(How to complete this task): Would you output all the data exactly as it stands?

(Records for this task):
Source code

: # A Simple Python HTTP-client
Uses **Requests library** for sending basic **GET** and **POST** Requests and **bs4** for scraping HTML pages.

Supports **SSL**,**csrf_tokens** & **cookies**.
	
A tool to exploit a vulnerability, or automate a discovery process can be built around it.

(Solution for this exercise):
Source code

: # A Simple Python HTTP-client
Uses **Requests library** for sending basic **GET** and **POST** Requests and **bs4** for scraping HTML pages.

Supports **SSL**,**csrf_tokens** & **cookies**.
	
A tool to exploit a vulnerability, or automate a discovery process can be built around it.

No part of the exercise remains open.